[ ] Are the warnings that are generated by the modelling important?
[ ] Interaction terms
[ ] Trend variable
[ ] Offset
[ ] using glmnet to penalise variables that have a detrimental effect on the modelling

`glmnet`

When moving the logistic regression code over to glmnet and then apply the tune() function to selecting the penalty and mixture hyperparameters, I start to get errors when fitting the model. This looks to be because the outcome variable is a 2 column matrix c(remainder, numerator). I have narrowed this down to an issue with glmnet rather than tune().

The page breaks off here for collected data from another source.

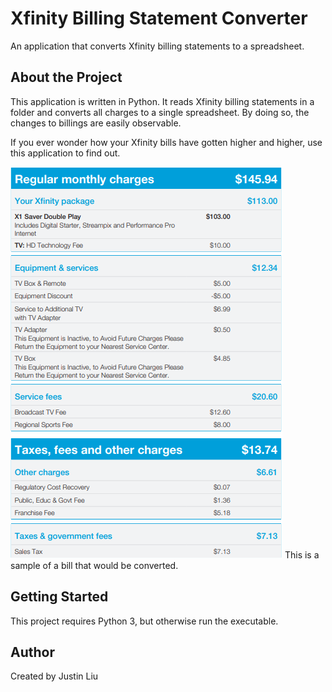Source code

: # Xfinity Billing Statement Converter

An application that converts Xfinity billing statements to a spreadsheet.

## About the Project

This application is written in Python. It reads Xfinity billing statements in a folder and converts all charges to a single spreadsheet. By doing so, the changes to billings are easily observable.

If you ever wonder how your Xfinity bills have gotten higher and higher, use this application to find out.

![A snippet of an Xfinity billing page, showing its charges.](./img/preview.png)
This is a sample of a bill that would be converted.

## Getting Started

This project requires Python 3, but otherwise run the executable.

## Author
Created by Justin Liu
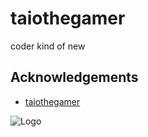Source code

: 
# taiothegamer

 coder kind of new



## Acknowledgements

 - [taiothegamer](https://taiothegamer.github.io/taiothegamerlol/)




![Logo](https://i.postimg.cc/gjswVHJL/IMG-1288.jpg)

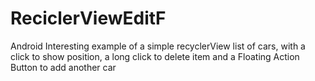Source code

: # ReciclerViewEditF
Android
Interesting example of a simple recyclerView list of cars, with a click to show position, a long click to delete item and a Floating Action Button to add another car
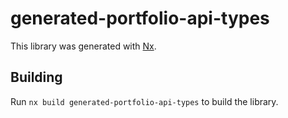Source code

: # generated-portfolio-api-types

This library was generated with [Nx](https://nx.dev).

## Building

Run `nx build generated-portfolio-api-types` to build the library.
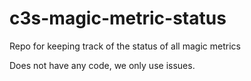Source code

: # c3s-magic-metric-status
Repo for keeping track of the status of all magic metrics

Does not have any code, we only use issues.
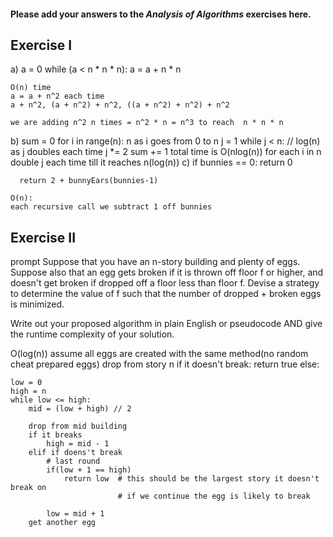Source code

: #### Please add your answers to the ***Analysis of  Algorithms*** exercises here.

## Exercise I

a)
    a = 0
    while (a < n * n * n):
      a = a + n * n

    O(n) time
    a = a + n^2 each time
    a + n^2, (a + n^2) + n^2, ((a + n^2) + n^2) + n^2

    we are adding n^2 n times = n^2 * n = n^3 to reach  n * n * n

b)
    sum = 0
    for i in range(n): n as i goes from 0 to n
      j = 1
      while j < n: // log(n)  as j doubles each time
        j *= 2
        sum += 1
    total time is O(nlog(n))
    for each i in n
        double j each time till it reaches n(log(n))
c)
    if bunnies == 0:
        return 0

      return 2 + bunnyEars(bunnies-1)

    O(n):
    each recursive call we subtract 1 off bunnies

## Exercise II

prompt
Suppose that you have an n-story building and plenty of eggs. Suppose also that an egg gets broken if it is thrown off floor f or higher, and doesn't get broken if dropped off a floor less than floor f. Devise a strategy to determine the value of f such that the number of dropped + broken eggs is minimized.

Write out your proposed algorithm in plain English or pseudocode AND give the runtime complexity of your solution.

O(log(n))
assume all eggs are created with the same method(no random cheat prepared eggs)
drop from story n
if it doesn't break:
    return true
else:

    low = 0
    high = n
    while low <= high:
        mid = (low + high) // 2

        drop from mid building
        if it breaks
            high = mid - 1
        elif if doens't break
            # last round
            if(low + 1 == high)
                return low  # this should be the largest story it doesn't break on
                            # if we continue the egg is likely to break

            low = mid + 1
        get another egg

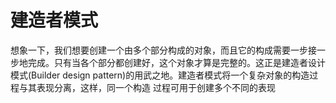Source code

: # 建造者模式

想象一下，我们想要创建一个由多个部分构成的对象，而且它的构成需要一步接一步地完成。只有当各个部分都创建好，这个对象才算是完整的。这正是建造者设计模式(Builder design pattern)的用武之地。建造者模式将一个复杂对象的构造过程与其表现分离，这样，同一个构造 过程可用于创建多个不同的表现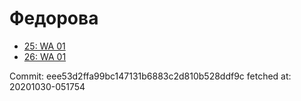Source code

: # Федорова
- [25: WA 01](25.md)
- [26: WA 01](26.md)

Commit: eee53d2ffa99bc147131b6883c2d810b528ddf9c
 fetched at: 20201030-051754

Testing `outcome = c(remainder, numerator)` compared with `outcome = value`

Using the same predictors, I have worked through fitting a model to predict both val and c(remainder, numerator) (both using tidymodels and raw glm). Fitting a model to predict val produces a model with different coefficients to a model predicting c(remainder, numerator) - though the different modelling approaches are consistent with each other (eg, tidymodels to predict val gives the same model as the glm model to predict val).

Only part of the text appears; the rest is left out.